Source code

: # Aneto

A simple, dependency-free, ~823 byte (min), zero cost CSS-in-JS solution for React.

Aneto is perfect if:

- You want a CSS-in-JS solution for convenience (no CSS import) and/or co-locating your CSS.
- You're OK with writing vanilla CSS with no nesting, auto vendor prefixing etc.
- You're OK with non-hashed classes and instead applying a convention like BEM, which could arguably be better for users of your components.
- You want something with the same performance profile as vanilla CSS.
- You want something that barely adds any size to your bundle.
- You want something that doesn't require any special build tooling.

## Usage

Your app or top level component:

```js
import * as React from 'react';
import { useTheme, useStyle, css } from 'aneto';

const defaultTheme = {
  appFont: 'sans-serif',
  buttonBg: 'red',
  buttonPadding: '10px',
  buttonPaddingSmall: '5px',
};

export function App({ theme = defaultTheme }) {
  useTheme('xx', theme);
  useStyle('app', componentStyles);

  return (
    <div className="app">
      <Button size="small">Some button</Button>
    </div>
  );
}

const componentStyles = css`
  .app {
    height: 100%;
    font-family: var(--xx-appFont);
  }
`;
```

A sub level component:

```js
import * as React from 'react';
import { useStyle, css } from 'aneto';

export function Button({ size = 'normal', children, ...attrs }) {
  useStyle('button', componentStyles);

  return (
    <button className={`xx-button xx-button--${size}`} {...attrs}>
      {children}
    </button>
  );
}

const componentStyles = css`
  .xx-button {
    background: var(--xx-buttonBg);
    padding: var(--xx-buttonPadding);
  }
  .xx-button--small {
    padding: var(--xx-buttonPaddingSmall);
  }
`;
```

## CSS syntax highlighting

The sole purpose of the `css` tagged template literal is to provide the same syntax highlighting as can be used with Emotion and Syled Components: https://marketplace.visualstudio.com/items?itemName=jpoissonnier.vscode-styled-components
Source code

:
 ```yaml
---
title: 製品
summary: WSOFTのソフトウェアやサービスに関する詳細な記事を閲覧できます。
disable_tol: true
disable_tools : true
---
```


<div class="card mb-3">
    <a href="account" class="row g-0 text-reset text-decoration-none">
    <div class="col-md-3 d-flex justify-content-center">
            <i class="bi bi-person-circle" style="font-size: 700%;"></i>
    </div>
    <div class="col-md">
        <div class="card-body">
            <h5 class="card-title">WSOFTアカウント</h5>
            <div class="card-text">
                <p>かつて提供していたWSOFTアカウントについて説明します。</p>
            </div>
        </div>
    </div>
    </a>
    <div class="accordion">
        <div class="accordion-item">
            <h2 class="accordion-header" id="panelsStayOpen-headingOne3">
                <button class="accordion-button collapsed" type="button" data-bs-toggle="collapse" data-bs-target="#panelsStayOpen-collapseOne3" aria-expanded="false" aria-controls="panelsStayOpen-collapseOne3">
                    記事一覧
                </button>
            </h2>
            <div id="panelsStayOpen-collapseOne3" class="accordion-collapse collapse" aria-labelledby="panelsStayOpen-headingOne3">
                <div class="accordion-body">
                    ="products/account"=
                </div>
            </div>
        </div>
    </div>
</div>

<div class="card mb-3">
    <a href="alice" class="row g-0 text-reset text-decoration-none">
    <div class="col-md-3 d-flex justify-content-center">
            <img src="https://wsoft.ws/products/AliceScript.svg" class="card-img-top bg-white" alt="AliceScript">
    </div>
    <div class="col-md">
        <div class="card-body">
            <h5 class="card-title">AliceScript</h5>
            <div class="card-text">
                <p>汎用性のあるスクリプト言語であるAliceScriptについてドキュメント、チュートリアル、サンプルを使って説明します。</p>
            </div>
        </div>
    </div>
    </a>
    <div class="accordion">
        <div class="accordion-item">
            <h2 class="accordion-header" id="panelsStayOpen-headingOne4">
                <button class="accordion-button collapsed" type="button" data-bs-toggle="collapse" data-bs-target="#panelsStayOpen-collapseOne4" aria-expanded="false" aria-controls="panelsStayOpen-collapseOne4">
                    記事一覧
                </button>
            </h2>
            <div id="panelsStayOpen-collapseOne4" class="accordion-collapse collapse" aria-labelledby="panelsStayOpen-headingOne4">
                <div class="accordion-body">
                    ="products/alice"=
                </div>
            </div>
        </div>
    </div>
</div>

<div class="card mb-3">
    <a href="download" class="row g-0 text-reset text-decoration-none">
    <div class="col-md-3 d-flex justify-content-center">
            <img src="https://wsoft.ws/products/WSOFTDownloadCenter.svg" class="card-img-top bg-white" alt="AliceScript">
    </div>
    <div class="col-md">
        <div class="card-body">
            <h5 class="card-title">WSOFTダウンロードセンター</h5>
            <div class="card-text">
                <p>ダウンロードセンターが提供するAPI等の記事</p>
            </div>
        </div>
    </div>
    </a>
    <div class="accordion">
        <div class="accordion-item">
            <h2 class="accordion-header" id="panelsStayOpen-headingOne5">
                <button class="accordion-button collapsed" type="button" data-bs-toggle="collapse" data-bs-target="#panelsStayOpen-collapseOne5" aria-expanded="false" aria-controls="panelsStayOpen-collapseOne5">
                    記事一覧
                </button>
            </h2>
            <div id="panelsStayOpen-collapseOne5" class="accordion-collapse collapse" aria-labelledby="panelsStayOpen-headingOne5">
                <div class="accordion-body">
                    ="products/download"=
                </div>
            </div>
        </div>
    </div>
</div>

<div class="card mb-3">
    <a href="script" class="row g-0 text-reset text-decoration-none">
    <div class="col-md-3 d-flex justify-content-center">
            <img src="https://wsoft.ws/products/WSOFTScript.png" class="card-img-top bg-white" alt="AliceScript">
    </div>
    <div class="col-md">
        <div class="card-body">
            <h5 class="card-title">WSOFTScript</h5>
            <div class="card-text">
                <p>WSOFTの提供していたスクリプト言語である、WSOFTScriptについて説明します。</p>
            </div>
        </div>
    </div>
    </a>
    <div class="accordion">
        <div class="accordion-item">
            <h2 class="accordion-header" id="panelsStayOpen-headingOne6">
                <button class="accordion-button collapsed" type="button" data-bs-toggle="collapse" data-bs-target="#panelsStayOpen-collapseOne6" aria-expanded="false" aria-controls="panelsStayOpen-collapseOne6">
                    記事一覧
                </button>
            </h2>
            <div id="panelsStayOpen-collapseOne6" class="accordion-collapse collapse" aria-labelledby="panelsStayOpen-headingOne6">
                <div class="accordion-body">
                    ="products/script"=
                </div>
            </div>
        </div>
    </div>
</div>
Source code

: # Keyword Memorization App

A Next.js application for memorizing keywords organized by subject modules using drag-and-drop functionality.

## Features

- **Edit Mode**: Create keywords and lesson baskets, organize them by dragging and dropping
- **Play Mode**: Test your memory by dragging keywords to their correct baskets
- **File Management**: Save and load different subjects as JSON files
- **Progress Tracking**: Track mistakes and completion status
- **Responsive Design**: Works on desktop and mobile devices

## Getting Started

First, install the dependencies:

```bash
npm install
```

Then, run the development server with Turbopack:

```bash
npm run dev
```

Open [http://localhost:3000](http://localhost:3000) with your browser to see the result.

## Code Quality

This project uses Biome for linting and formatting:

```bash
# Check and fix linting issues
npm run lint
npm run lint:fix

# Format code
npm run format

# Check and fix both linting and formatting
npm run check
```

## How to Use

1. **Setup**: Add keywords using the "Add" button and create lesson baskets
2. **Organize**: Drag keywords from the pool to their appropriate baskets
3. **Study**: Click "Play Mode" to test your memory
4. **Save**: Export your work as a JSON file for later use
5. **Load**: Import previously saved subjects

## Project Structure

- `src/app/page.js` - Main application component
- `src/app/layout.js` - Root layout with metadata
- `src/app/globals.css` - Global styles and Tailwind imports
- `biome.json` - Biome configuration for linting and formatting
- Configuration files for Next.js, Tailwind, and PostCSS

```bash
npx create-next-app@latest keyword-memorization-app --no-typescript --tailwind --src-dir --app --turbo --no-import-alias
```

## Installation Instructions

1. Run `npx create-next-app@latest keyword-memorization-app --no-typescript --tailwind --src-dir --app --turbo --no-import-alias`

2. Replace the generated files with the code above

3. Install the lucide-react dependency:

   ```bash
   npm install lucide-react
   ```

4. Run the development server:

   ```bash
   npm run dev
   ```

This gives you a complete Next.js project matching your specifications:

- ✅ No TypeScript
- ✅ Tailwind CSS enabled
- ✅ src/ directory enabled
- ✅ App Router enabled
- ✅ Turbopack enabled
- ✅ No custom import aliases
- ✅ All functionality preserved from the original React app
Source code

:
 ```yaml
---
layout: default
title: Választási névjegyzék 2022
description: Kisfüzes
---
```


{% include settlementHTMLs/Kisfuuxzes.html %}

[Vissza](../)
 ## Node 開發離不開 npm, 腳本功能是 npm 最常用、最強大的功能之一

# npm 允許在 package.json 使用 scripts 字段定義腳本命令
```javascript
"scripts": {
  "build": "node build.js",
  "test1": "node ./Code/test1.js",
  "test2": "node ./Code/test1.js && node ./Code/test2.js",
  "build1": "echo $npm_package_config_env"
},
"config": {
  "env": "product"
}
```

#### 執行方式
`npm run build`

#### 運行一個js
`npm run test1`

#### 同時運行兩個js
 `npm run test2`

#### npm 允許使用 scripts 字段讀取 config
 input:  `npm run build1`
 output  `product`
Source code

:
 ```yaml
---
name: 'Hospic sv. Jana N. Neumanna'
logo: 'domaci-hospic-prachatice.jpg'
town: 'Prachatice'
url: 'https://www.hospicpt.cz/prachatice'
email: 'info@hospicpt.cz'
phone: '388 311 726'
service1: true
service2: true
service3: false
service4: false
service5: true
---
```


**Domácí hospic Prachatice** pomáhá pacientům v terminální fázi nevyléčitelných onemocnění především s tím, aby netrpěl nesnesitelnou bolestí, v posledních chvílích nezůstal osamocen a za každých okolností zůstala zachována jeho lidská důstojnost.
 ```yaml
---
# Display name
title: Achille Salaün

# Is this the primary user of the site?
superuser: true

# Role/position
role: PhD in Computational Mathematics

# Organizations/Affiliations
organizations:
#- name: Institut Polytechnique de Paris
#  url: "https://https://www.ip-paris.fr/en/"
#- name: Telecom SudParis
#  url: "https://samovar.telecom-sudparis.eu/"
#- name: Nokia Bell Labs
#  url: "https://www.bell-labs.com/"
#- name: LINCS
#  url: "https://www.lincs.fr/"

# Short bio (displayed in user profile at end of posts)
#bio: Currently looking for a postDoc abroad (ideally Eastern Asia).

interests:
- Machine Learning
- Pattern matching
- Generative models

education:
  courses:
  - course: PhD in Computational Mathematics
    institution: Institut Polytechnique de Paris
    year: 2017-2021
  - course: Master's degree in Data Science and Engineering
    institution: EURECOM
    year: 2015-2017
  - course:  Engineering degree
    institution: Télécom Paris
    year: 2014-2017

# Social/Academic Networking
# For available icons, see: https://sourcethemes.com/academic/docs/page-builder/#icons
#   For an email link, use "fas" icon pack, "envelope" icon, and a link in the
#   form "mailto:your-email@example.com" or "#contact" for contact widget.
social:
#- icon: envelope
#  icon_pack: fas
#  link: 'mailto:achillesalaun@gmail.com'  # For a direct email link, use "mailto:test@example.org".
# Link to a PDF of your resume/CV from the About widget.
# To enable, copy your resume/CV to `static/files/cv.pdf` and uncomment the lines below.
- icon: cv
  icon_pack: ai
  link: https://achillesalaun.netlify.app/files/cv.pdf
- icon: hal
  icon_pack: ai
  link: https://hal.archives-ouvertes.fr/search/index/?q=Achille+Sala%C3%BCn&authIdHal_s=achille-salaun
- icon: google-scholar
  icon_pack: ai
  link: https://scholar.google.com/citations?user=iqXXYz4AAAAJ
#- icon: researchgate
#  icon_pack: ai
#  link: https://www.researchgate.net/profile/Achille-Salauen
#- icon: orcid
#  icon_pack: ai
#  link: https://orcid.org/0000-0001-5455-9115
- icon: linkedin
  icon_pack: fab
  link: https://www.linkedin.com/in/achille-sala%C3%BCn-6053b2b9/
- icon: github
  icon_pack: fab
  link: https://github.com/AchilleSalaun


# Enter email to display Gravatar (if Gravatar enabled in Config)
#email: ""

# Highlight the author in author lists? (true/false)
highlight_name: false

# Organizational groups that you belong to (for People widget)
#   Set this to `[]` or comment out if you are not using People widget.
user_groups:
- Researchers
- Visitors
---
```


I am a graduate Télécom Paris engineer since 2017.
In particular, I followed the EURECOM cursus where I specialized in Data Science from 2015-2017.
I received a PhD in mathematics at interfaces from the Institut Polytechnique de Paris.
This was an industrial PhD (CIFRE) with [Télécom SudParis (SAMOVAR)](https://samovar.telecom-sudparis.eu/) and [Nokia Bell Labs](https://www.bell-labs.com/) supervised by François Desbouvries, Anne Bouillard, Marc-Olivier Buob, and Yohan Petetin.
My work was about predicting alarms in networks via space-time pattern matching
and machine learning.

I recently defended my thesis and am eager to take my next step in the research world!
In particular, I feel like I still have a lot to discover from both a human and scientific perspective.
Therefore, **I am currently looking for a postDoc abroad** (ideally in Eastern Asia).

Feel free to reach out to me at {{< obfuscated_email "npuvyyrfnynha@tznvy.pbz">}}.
# # #
Scan the records for the string "products". Copy each line in which it appears.

> _Solved exercise_:
                    ="products/account"=
            <img src="https://wsoft.ws/products/AliceScript.svg" class="card-img-top bg-white" alt="AliceScript">
                    ="products/alice"=
            <img src="https://wsoft.ws/products/WSOFTDownloadCenter.svg" class="card-img-top bg-white" alt="AliceScript">
                    ="products/download"=
            <img src="https://wsoft.ws/products/WSOFTScript.png" class="card-img-top bg-white" alt="AliceScript">
                    ="products/script"=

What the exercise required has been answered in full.